**What you need to do**
Exactly the lines from the one containing "Xarray is used" through the end of the entries, both ends included, are to be output.

**Record excerpts**

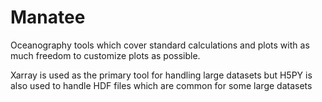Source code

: # Manatee
Oceanography tools which cover standard calculations and plots with 
as much freedom to customize plots as possible. 

Xarray is used as the primary tool for handling large datasets but H5PY is also 
used to handle HDF files which are common for some large datasets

**Answer for the task**
Xarray is used as the primary tool for handling large datasets but H5PY is also 
used to handle HDF files which are common for some large datasets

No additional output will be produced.